[Start of section]
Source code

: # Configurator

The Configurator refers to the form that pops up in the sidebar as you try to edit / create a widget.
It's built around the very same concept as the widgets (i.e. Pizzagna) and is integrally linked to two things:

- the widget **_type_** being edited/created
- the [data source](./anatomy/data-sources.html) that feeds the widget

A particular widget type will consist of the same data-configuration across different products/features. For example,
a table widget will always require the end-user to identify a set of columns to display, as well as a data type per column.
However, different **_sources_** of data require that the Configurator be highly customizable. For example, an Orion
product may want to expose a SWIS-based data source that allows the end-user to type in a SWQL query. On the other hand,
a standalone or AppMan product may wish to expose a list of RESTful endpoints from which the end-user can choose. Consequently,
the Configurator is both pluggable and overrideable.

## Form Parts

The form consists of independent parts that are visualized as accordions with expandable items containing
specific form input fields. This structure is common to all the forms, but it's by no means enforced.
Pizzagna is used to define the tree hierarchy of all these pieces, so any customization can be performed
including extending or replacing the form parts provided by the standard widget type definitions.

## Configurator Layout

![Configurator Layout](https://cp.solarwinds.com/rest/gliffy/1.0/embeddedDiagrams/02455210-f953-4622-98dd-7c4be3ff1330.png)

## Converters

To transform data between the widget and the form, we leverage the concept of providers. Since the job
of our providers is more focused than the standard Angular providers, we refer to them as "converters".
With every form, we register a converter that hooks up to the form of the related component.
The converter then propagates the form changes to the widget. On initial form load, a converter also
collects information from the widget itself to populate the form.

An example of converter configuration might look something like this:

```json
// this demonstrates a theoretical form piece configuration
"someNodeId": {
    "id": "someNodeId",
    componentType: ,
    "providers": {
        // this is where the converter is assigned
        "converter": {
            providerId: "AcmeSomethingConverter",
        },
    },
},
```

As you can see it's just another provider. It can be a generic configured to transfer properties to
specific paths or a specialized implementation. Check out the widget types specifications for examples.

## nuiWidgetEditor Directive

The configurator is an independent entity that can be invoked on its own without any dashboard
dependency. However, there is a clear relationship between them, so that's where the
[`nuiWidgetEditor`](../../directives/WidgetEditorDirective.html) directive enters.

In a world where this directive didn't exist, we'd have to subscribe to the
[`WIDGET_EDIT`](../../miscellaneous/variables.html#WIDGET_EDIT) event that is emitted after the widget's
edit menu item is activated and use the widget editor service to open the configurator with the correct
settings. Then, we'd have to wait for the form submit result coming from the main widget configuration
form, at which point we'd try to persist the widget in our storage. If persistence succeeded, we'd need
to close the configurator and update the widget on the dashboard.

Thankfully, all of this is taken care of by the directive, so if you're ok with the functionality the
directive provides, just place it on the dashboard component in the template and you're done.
[End of section]
Set all of the entries down again, exactly as they were given.

Source code

: # Configurator

The Configurator refers to the form that pops up in the sidebar as you try to edit / create a widget.
It's built around the very same concept as the widgets (i.e. Pizzagna) and is integrally linked to two things:

- the widget **_type_** being edited/created
- the [data source](./anatomy/data-sources.html) that feeds the widget

A particular widget type will consist of the same data-configuration across different products/features. For example,
a table widget will always require the end-user to identify a set of columns to display, as well as a data type per column.
However, different **_sources_** of data require that the Configurator be highly customizable. For example, an Orion
product may want to expose a SWIS-based data source that allows the end-user to type in a SWQL query. On the other hand,
a standalone or AppMan product may wish to expose a list of RESTful endpoints from which the end-user can choose. Consequently,
the Configurator is both pluggable and overrideable.

## Form Parts

The form consists of independent parts that are visualized as accordions with expandable items containing
specific form input fields. This structure is common to all the forms, but it's by no means enforced.
Pizzagna is used to define the tree hierarchy of all these pieces, so any customization can be performed
including extending or replacing the form parts provided by the standard widget type definitions.

## Configurator Layout

![Configurator Layout](https://cp.solarwinds.com/rest/gliffy/1.0/embeddedDiagrams/02455210-f953-4622-98dd-7c4be3ff1330.png)

## Converters

To transform data between the widget and the form, we leverage the concept of providers. Since the job
of our providers is more focused than the standard Angular providers, we refer to them as "converters".
With every form, we register a converter that hooks up to the form of the related component.
The converter then propagates the form changes to the widget. On initial form load, a converter also
collects information from the widget itself to populate the form.

An example of converter configuration might look something like this:

```json
// this demonstrates a theoretical form piece configuration
"someNodeId": {
    "id": "someNodeId",
    componentType: ,
    "providers": {
        // this is where the converter is assigned
        "converter": {
            providerId: "AcmeSomethingConverter",
        },
    },
},
```

As you can see it's just another provider. It can be a generic configured to transfer properties to
specific paths or a specialized implementation. Check out the widget types specifications for examples.

## nuiWidgetEditor Directive

The configurator is an independent entity that can be invoked on its own without any dashboard
dependency. However, there is a clear relationship between them, so that's where the
[`nuiWidgetEditor`](../../directives/WidgetEditorDirective.html) directive enters.

In a world where this directive didn't exist, we'd have to subscribe to the
[`WIDGET_EDIT`](../../miscellaneous/variables.html#WIDGET_EDIT) event that is emitted after the widget's
edit menu item is activated and use the widget editor service to open the configurator with the correct
settings. Then, we'd have to wait for the form submit result coming from the main widget configuration
form, at which point we'd try to persist the widget in our storage. If persistence succeeded, we'd need
to close the configurator and update the widget on the dashboard.

Thankfully, all of this is taken care of by the directive, so if you're ok with the functionality the
directive provides, just place it on the dashboard component in the template and you're done.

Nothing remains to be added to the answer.